── Provided information ──

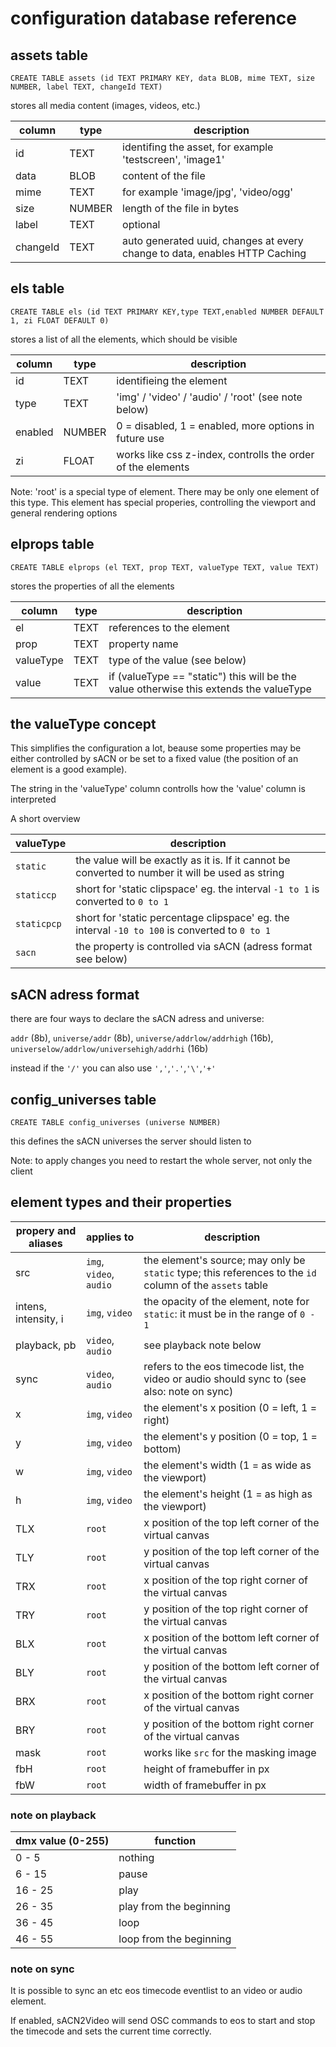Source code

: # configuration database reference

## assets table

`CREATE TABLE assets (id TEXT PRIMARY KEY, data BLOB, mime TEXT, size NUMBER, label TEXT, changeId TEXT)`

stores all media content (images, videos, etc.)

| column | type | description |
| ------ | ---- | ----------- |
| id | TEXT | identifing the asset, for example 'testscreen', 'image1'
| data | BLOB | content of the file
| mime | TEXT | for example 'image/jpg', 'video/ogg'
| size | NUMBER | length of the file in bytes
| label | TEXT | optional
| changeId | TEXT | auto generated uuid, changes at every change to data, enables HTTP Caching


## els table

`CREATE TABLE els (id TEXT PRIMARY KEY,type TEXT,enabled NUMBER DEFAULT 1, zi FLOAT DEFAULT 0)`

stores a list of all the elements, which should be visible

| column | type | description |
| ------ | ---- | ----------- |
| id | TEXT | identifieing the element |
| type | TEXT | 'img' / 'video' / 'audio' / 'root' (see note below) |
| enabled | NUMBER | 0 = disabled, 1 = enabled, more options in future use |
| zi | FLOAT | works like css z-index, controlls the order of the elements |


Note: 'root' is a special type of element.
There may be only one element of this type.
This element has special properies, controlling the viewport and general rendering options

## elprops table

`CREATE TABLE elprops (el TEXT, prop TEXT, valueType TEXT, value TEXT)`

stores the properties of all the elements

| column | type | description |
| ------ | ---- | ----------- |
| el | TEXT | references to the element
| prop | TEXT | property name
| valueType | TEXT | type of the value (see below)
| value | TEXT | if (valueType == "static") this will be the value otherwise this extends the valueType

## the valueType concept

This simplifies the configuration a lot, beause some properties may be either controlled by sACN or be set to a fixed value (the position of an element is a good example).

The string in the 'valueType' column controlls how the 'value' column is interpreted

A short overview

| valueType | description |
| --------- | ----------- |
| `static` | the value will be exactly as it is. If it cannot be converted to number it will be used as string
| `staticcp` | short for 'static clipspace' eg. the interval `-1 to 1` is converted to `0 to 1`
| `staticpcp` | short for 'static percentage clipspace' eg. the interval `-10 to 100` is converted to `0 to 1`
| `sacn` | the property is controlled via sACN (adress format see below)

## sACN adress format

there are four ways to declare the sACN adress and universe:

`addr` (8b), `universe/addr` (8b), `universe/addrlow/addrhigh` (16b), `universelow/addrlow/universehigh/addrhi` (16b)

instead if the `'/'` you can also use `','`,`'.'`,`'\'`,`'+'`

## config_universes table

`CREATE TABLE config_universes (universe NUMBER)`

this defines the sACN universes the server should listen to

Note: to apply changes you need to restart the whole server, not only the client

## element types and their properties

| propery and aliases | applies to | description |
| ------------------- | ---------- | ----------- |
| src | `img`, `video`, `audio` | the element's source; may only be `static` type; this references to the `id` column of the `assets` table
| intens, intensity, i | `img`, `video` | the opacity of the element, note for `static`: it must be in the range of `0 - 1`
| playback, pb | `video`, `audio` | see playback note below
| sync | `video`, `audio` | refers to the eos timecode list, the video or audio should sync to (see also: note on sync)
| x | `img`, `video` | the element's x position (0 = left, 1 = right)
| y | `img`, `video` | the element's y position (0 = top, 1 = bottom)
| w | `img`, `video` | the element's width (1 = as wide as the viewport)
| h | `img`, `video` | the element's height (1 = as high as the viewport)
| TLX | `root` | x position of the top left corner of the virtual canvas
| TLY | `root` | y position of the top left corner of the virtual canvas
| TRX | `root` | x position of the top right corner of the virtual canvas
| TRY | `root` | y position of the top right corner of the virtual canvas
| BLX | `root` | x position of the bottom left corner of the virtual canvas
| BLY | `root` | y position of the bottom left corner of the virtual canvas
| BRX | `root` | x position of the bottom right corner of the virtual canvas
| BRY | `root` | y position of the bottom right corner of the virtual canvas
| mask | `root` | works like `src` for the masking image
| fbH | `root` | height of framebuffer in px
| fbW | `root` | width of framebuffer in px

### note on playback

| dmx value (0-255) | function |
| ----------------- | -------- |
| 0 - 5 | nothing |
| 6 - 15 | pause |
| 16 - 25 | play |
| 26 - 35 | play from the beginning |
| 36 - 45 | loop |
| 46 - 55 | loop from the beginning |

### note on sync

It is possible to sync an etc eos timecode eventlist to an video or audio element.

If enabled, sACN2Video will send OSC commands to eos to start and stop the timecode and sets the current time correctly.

───
── Provided information ──

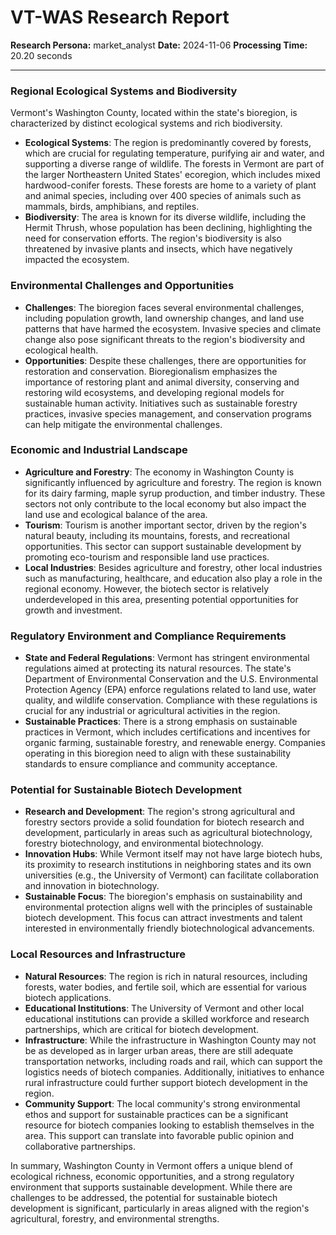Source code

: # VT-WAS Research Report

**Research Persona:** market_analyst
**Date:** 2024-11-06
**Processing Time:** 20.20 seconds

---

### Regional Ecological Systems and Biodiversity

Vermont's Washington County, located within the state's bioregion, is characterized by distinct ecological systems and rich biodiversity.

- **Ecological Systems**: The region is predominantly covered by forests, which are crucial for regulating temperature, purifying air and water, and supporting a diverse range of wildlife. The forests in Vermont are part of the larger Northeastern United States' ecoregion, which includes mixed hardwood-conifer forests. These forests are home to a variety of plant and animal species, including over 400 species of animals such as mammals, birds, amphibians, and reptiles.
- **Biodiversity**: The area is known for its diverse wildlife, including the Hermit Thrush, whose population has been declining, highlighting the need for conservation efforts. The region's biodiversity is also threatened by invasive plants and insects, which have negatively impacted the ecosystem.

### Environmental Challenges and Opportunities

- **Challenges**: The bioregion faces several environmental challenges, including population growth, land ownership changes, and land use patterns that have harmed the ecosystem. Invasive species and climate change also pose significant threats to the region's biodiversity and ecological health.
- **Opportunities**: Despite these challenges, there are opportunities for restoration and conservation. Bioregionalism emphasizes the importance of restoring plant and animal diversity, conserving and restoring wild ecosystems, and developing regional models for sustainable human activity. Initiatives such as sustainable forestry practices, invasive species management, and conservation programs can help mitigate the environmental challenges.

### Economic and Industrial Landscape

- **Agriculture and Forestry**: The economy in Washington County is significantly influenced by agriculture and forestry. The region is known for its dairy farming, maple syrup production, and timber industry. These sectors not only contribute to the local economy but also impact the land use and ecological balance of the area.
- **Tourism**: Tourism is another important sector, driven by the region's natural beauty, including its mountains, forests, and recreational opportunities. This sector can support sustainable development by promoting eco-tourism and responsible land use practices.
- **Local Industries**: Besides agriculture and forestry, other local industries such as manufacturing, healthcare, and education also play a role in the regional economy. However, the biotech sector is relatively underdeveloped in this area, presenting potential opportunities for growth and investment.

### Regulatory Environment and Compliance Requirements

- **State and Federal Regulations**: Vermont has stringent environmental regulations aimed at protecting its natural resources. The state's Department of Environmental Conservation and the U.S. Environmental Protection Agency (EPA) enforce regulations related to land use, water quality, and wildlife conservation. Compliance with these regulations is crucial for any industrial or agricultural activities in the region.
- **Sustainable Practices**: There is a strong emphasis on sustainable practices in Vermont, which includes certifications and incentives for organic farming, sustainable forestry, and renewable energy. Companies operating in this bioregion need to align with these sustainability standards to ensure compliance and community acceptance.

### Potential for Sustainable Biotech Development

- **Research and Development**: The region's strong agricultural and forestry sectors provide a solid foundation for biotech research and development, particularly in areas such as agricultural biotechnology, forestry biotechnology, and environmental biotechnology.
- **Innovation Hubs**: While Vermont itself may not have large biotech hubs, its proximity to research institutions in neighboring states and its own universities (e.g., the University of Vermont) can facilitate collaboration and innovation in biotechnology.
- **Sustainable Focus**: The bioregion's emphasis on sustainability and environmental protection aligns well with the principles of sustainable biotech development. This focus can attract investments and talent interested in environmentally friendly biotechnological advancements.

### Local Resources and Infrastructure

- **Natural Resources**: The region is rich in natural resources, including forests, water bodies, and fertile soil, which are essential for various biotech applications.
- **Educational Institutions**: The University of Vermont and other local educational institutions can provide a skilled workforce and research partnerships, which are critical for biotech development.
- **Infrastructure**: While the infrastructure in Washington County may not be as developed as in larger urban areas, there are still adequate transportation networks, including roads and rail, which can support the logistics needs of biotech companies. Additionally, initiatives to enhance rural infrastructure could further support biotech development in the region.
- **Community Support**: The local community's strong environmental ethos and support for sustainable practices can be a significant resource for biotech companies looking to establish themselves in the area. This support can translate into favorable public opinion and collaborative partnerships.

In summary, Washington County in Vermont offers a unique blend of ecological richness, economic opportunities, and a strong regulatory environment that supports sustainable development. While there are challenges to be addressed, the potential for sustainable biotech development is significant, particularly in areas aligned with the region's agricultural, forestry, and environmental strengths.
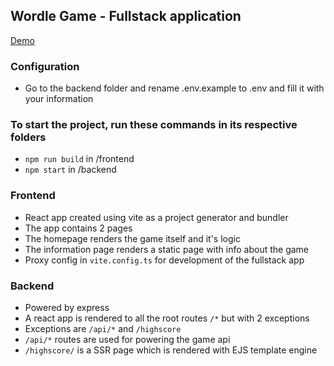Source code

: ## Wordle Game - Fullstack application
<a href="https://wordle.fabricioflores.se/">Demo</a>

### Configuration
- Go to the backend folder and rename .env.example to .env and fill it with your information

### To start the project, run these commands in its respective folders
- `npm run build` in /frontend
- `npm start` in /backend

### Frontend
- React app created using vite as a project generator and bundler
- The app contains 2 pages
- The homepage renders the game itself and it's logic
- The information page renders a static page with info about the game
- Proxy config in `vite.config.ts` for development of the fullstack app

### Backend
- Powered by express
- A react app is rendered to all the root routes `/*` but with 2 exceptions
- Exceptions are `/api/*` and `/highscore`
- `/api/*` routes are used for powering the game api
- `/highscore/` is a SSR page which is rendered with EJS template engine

───
── Provided information ──

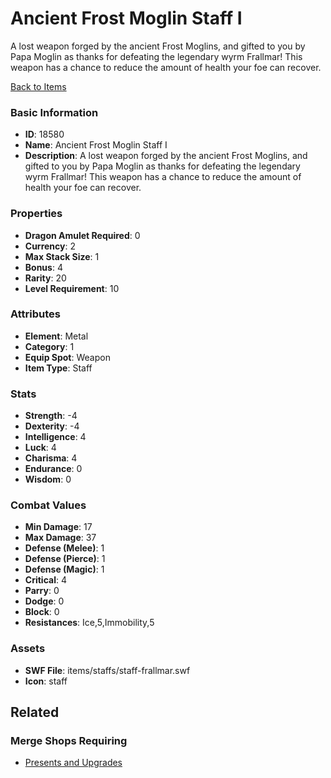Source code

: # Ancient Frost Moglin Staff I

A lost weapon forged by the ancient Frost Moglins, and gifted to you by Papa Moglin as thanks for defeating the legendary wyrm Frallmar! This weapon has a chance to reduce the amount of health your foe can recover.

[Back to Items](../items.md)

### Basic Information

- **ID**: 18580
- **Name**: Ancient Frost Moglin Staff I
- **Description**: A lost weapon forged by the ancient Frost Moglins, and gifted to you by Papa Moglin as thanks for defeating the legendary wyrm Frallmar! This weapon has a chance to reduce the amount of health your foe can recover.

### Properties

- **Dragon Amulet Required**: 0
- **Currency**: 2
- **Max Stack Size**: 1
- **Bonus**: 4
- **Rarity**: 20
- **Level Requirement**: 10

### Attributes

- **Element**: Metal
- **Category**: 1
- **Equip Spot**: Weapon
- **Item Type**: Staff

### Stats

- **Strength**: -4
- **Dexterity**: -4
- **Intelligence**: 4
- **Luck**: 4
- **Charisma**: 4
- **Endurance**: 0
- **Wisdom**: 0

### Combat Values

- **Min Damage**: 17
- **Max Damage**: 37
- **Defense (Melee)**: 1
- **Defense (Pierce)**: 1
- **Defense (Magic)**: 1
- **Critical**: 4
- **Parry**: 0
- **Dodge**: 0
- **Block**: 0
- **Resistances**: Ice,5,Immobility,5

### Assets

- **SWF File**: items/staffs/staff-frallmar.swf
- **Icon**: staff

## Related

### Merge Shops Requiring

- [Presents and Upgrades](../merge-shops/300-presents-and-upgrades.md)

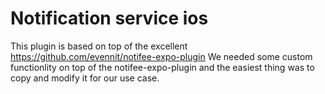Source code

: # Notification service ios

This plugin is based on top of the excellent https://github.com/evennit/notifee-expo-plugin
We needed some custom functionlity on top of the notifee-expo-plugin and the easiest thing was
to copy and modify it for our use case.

───

→ **Exercise details**
Give back exactly the lines above, from the line containing "### Potential for" through the line containing "- **Natural Resources**: The", with both end lines and nothing more.

→ **Exercise result**
### Potential for Sustainable Biotech Development

- **Research and Development**: The region's strong agricultural and forestry sectors provide a solid foundation for biotech research and development, particularly in areas such as agricultural biotechnology, forestry biotechnology, and environmental biotechnology.
- **Innovation Hubs**: While Vermont itself may not have large biotech hubs, its proximity to research institutions in neighboring states and its own universities (e.g., the University of Vermont) can facilitate collaboration and innovation in biotechnology.
- **Sustainable Focus**: The bioregion's emphasis on sustainability and environmental protection aligns well with the principles of sustainable biotech development. This focus can attract investments and talent interested in environmentally friendly biotechnological advancements.

### Local Resources and Infrastructure

- **Natural Resources**: The region is rich in natural resources, including forests, water bodies, and fertile soil, which are essential for various biotech applications.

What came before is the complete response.